Nance Legins-Costley

Nance Legins-Costley (circa 1813–1892) born Nance Legins Cox was the first African American slave legally freed by attorney Abraham Lincoln in 1841, twenty years before the start of the American Civil War.[1]

Early life

Nance Legins Cox was born in 1813 in Kaskaskia into the household of Colonel Thomas Cox, which at that time was hosting the Illinois Territorial General Assembly. Ironically, Nance was born a slave in the capital of a supposed free territory.

Nance was an African-American female slave who managed to have her case appealed to a state Supreme Court three times before Lincoln successfully argued for her freedom using the same Jeffersonian principle Lincoln later signed into law “… that Neither slavery nor involuntary servitude shall exist…” in the state of Illinois and later in the entire United States and its territories. Nance Legins (Cox – Cromwell) Costley became the legal personification of the basic definition of slavery over a period of thirteen years.

In her previous court attempts to gain “…my personal liberty” in Nance v Howard, 1828, the verdict read, “A servant is a possession and CAN BE SOLD…”. The next legal challenge appealed by abolitionist Maj. David Bailey in Bailey v Cromwell, 1841. Bailey’s wife, Sarah Brown-Bailey had family connections to the Underground Railroad, however Nance was with child and in no condition to travel. Major Bailey was a fellow Whig politically, who had served in the same militia unit with a young Captain Lincoln during the Black Hawk War. Abraham Lincoln argued Article VI of the Northwest Ordinance of 1787, no less than three times in court. The decision was written by Supreme Court Justice and future U.S. Senator Sidney Breese and established two basic and sweeping precedents that reversed Nance’s previous case and other slavery verdicts:

  • “3rd. It is a presumption of law, in the State of Illinois, that every person is free, without regard to color. (And therefore …) 4th. The sale of a free person is illegal.” (Still enforced in the 21st century)."
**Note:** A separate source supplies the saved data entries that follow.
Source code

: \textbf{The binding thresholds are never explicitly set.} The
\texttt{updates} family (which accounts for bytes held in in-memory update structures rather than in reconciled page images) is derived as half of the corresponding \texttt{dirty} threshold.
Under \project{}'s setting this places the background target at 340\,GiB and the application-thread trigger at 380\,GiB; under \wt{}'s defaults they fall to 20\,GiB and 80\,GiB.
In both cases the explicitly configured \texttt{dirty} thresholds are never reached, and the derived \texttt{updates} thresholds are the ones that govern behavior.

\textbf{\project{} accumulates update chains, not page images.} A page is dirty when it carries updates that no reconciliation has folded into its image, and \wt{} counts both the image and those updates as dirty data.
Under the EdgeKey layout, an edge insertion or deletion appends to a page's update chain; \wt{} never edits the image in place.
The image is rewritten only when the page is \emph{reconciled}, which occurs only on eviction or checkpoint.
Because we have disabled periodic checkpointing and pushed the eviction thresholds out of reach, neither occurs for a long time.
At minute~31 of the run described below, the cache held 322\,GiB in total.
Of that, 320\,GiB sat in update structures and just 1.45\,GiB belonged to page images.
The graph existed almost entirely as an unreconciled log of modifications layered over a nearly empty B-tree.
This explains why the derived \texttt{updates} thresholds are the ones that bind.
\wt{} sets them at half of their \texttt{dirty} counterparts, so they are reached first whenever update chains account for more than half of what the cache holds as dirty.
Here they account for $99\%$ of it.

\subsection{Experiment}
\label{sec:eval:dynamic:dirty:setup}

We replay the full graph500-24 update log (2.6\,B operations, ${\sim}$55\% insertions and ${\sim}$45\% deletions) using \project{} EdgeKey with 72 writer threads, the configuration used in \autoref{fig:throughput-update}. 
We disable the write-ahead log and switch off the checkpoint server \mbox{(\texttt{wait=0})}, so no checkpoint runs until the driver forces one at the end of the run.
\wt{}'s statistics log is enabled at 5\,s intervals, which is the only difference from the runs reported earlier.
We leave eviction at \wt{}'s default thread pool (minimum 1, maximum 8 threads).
The appeal process was one of the longest in mid-19th century courts lasting five years from 1836 to 1841. In that time, Nance Legins Cromwell had married a free Black Benjamin Costley on 15 Oct. 1840 just after Lincoln agreed to take the case. The emancipation of Nance by the court was Friday July 23, 1841, by that time Nance had three children Amanda, Elisa Jane and William, who were forever freed from indentured servitude. Nance and her children became the first four of what eventually became four million slaves freed by the 13th Amendment to the U.S. Constitution.

Free life

Nance had eight children. In 1863 Nance watched her first-born son William H. Costley march off to the Civil War with the First Regiment Illinois Colored Volunteers (29th Regiment U.S. Colored Infantry). William was wounded in the Battle of Petersburg and became a Disabled American Veteran, but not before his regiment took part in the original Juneteenth, celebrating the emancipation of Texas slaves, June 19, 1865, as one of the original Buffalo Soldiers. Nance’s second son Leander Costley also became one of the original Pullman Porters by 1866. Her husband Ben died in Peoria, Illinois, in 1883, after which Legins-Costley lived with her daughter Amanda and son-in-law Edward Lewis. Legins-Costley died in Peoria, Illinois, on 6 April 1892 at the age of about 79. She was buried in Moffatt Cemetery, a defunct Peoria burial ground formerly near the intersection of South Adams and Griswold streets.[2]

Biography

Nance Legins Costley and the trials that eventually freed her are the subject of a book Nance: Trials of the First Slave Freed by Abraham Lincoln: A True Story of Mrs. Nance Legins-Costley.

References

  • Sydney Breese; Reports ... Supreme Court of the State of Illinois; V.1. (Kaskaskia: Robert K. Fleming, 1831) 183.
  • J. Young Scammon; Illinois Supreme Court Reports; V. #4; July term 1841, 70
  • William E. Baringer; Lincoln Day by Day 1809-1848; V. #1 (Washington D.C.; Lincoln Commission; 1960), 117.
  • N. Dwight Harris; History of Negro Servitude in Illinois ) Chicago: A.C. McClurg, 1904), 100.
  • William H. Bates; Historical Souvenir: Dedication New Tazewell County Courthouse, (Pekin: Bates Press; 1916), 11.